Stored data
- - - - - - -

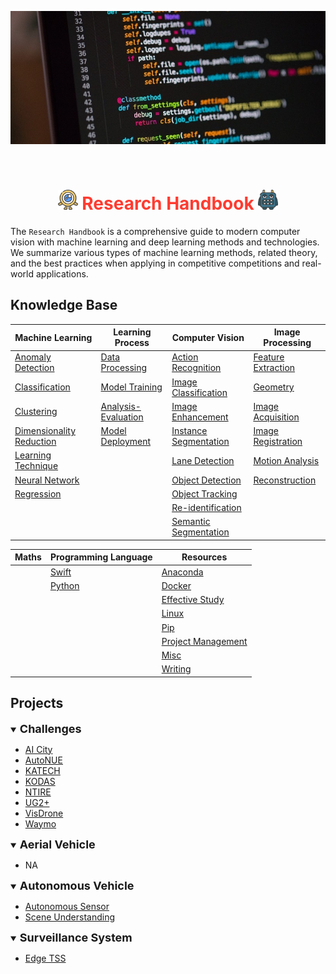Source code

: <div align="center">
<p>
   <img width="850" src="../data/images/banner.jpeg"></a>
</p>
<br>

<img src="../data/logo/one_100.png" width="32"> <span style="color:rgb(255, 59, 48);">Research Handbook</span> <img src="../data/logo/square_96.png" width="32">
=============================
</div>

The `Research Handbook` is a comprehensive guide to modern computer vision with machine learning and deep learning methods and technologies. We summarize various types of machine learning methods, related theory, and the best practices when applying in competitive competitions and real-world applications.


## Knowledge Base

| Machine Learning             | Learning Process        | Computer Vision                                       | Image Processing       |
|------------------------------|-------------------------|-------------------------------------------------------|------------------------|
| [Anomaly Detection]()        | [Data Processing]()     | [Action Recognition]()                                | [Feature Extraction]() |
| [Classification]()           | [Model Training]()      | [Image Classification]()                              | [Geometry]()           |
| [Clustering]()               | [Analysis-Evaluation]() | [Image Enhancement](docs/image_enhancement/README.md) | [Image Acquisition]()  |
| [Dimensionality Reduction]() | [Model Deployment]()    | [Instance Segmentation]()                             | [Image Registration]() |
| [Learning Technique]()       |                         | [Lane Detection]()                                    | [Motion Analysis]()    |
| [Neural Network]()           |                         | [Object Detection]()                                  | [Reconstruction]()     |
| [Regression]()               |                         | [Object Tracking]()                                   |                        |
|                              |                         | [Re-identification]()                                 |                        |
|                              |                         | [Semantic Segmentation]()                             |                        |

|  Maths     | Programming Language | Resources              |
|------------|----------------------|------------------------|
|            | [Swift]()            | [Anaconda]()           |
|            | [Python]()           | [Docker]()             |
|            |                      | [Effective Study]()    |
|            |                      | [Linux]()              |
|            |                      | [Pip]()                |
|            |                      | [Project Management]() |
|            |                      | [Misc]()               |
|            |                      | [Writing]()            |


## Projects

<details open>
<summary><b style="font-size:18px">Challenges</b></summary>

- [AI City]()
- [AutoNUE]()
- [KATECH]()
- [KODAS]()
- [NTIRE]()
- [UG2+]()
- [VisDrone]()
- [Waymo]()
</details>

<details open>
<summary><b style="font-size:18px">Aerial Vehicle</b></summary>

- NA
</details>

<details open>
<summary><b style="font-size:18px">Autonomous Vehicle</b></summary>

- [Autonomous Sensor]()
- [Scene Understanding]()
</details>

<details open>
<summary><b style="font-size:18px">Surveillance System</b></summary>

- [Edge TSS]()
</details>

- - - - - - -

Apart from the images, please copy every line of the data exactly as written.

Result
Source code

: <div align="center">
<p>
   <img width="850" src="../data/images/banner.jpeg"></a>
</p>
<br>

<img src="../data/logo/one_100.png" width="32"> <span style="color:rgb(255, 59, 48);">Research Handbook</span> <img src="../data/logo/square_96.png" width="32">
=============================
</div>

The `Research Handbook` is a comprehensive guide to modern computer vision with machine learning and deep learning methods and technologies. We summarize various types of machine learning methods, related theory, and the best practices when applying in competitive competitions and real-world applications.


## Knowledge Base

| Machine Learning             | Learning Process        | Computer Vision                                       | Image Processing       |
|------------------------------|-------------------------|-------------------------------------------------------|------------------------|
| [Anomaly Detection]()        | [Data Processing]()     | [Action Recognition]()                                | [Feature Extraction]() |
| [Classification]()           | [Model Training]()      | [Image Classification]()                              | [Geometry]()           |
| [Clustering]()               | [Analysis-Evaluation]() | [Image Enhancement](docs/image_enhancement/README.md) | [Image Acquisition]()  |
| [Dimensionality Reduction]() | [Model Deployment]()    | [Instance Segmentation]()                             | [Image Registration]() |
| [Learning Technique]()       |                         | [Lane Detection]()                                    | [Motion Analysis]()    |
| [Neural Network]()           |                         | [Object Detection]()                                  | [Reconstruction]()     |
| [Regression]()               |                         | [Object Tracking]()                                   |                        |
|                              |                         | [Re-identification]()                                 |                        |
|                              |                         | [Semantic Segmentation]()                             |                        |

|  Maths     | Programming Language | Resources              |
|------------|----------------------|------------------------|
|            | [Swift]()            | [Anaconda]()           |
|            | [Python]()           | [Docker]()             |
|            |                      | [Effective Study]()    |
|            |                      | [Linux]()              |
|            |                      | [Pip]()                |
|            |                      | [Project Management]() |
|            |                      | [Misc]()               |
|            |                      | [Writing]()            |


## Projects

<details open>
<summary><b style="font-size:18px">Challenges</b></summary>

- [AI City]()
- [AutoNUE]()
- [KATECH]()
- [KODAS]()
- [NTIRE]()
- [UG2+]()
- [VisDrone]()
- [Waymo]()
</details>

<details open>
<summary><b style="font-size:18px">Aerial Vehicle</b></summary>

- NA
</details>

<details open>
<summary><b style="font-size:18px">Autonomous Vehicle</b></summary>

- [Autonomous Sensor]()
- [Scene Understanding]()
</details>

<details open>
<summary><b style="font-size:18px">Surveillance System</b></summary>

- [Edge TSS]()
</details>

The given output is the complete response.